Top of Data excerpts

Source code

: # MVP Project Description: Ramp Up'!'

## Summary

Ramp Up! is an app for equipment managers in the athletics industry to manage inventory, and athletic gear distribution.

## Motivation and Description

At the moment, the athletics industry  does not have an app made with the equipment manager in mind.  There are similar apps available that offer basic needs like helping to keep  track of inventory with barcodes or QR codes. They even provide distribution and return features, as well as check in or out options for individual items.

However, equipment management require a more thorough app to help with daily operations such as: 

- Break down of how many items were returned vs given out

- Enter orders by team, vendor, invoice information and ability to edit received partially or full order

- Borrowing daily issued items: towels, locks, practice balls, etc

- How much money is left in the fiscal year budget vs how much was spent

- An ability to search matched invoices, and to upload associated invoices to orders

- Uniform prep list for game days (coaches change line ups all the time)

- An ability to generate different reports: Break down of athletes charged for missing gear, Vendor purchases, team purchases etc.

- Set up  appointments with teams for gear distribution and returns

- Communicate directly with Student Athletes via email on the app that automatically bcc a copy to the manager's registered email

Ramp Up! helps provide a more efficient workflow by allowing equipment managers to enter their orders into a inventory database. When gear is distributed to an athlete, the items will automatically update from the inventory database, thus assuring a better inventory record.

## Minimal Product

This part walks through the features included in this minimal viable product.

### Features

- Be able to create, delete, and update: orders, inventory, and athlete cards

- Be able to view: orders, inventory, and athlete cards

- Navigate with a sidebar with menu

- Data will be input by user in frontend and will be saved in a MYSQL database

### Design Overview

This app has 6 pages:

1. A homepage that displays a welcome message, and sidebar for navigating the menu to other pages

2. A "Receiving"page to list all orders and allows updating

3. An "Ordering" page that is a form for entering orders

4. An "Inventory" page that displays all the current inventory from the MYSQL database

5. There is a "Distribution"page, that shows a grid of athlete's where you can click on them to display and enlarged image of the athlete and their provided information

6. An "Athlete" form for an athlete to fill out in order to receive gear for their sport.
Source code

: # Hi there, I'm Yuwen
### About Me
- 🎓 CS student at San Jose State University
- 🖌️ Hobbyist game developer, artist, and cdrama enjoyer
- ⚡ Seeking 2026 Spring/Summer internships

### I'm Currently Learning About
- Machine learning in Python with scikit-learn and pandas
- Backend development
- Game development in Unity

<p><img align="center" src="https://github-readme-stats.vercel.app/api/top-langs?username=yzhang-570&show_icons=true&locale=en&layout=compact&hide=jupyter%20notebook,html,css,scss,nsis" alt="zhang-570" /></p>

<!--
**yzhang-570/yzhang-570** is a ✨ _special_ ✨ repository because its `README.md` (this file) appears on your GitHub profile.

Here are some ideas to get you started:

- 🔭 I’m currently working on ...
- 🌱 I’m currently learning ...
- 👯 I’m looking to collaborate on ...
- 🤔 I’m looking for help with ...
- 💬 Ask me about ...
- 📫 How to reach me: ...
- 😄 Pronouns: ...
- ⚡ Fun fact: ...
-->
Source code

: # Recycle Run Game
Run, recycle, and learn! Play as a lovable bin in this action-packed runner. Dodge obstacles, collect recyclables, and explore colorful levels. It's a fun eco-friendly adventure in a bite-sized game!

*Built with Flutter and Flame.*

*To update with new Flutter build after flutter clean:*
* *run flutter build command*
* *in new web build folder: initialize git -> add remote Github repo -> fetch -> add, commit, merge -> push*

Bottom of Data excerpts

Problem requirements:
Every record above is to be written out exactly.

Output of the exercise:
Source code

: # MVP Project Description: Ramp Up'!'

## Summary

Ramp Up! is an app for equipment managers in the athletics industry to manage inventory, and athletic gear distribution.

## Motivation and Description

At the moment, the athletics industry  does not have an app made with the equipment manager in mind.  There are similar apps available that offer basic needs like helping to keep  track of inventory with barcodes or QR codes. They even provide distribution and return features, as well as check in or out options for individual items.

However, equipment management require a more thorough app to help with daily operations such as: 

- Break down of how many items were returned vs given out

- Enter orders by team, vendor, invoice information and ability to edit received partially or full order

- Borrowing daily issued items: towels, locks, practice balls, etc

- How much money is left in the fiscal year budget vs how much was spent

- An ability to search matched invoices, and to upload associated invoices to orders

- Uniform prep list for game days (coaches change line ups all the time)

- An ability to generate different reports: Break down of athletes charged for missing gear, Vendor purchases, team purchases etc.

- Set up  appointments with teams for gear distribution and returns

- Communicate directly with Student Athletes via email on the app that automatically bcc a copy to the manager's registered email

Ramp Up! helps provide a more efficient workflow by allowing equipment managers to enter their orders into a inventory database. When gear is distributed to an athlete, the items will automatically update from the inventory database, thus assuring a better inventory record.

## Minimal Product

This part walks through the features included in this minimal viable product.

### Features

- Be able to create, delete, and update: orders, inventory, and athlete cards

- Be able to view: orders, inventory, and athlete cards

- Navigate with a sidebar with menu

- Data will be input by user in frontend and will be saved in a MYSQL database

### Design Overview

This app has 6 pages:

1. A homepage that displays a welcome message, and sidebar for navigating the menu to other pages

2. A "Receiving"page to list all orders and allows updating

3. An "Ordering" page that is a form for entering orders

4. An "Inventory" page that displays all the current inventory from the MYSQL database

5. There is a "Distribution"page, that shows a grid of athlete's where you can click on them to display and enlarged image of the athlete and their provided information

6. An "Athlete" form for an athlete to fill out in order to receive gear for their sport.
Source code

: # Hi there, I'm Yuwen
### About Me
- 🎓 CS student at San Jose State University
- 🖌️ Hobbyist game developer, artist, and cdrama enjoyer
- ⚡ Seeking 2026 Spring/Summer internships

### I'm Currently Learning About
- Machine learning in Python with scikit-learn and pandas
- Backend development
- Game development in Unity

<p><img align="center" src="https://github-readme-stats.vercel.app/api/top-langs?username=yzhang-570&show_icons=true&locale=en&layout=compact&hide=jupyter%20notebook,html,css,scss,nsis" alt="zhang-570" /></p>

<!--
**yzhang-570/yzhang-570** is a ✨ _special_ ✨ repository because its `README.md` (this file) appears on your GitHub profile.

Here are some ideas to get you started:

- 🔭 I’m currently working on ...
- 🌱 I’m currently learning ...
- 👯 I’m looking to collaborate on ...
- 🤔 I’m looking for help with ...
- 💬 Ask me about ...
- 📫 How to reach me: ...
- 😄 Pronouns: ...
- ⚡ Fun fact: ...
-->
Source code

: # Recycle Run Game
Run, recycle, and learn! Play as a lovable bin in this action-packed runner. Dodge obstacles, collect recyclables, and explore colorful levels. It's a fun eco-friendly adventure in a bite-sized game!

*Built with Flutter and Flame.*

*To update with new Flutter build after flutter clean:*
* *run flutter build command*
* *in new web build folder: initialize git -> add remote Github repo -> fetch -> add, commit, merge -> push*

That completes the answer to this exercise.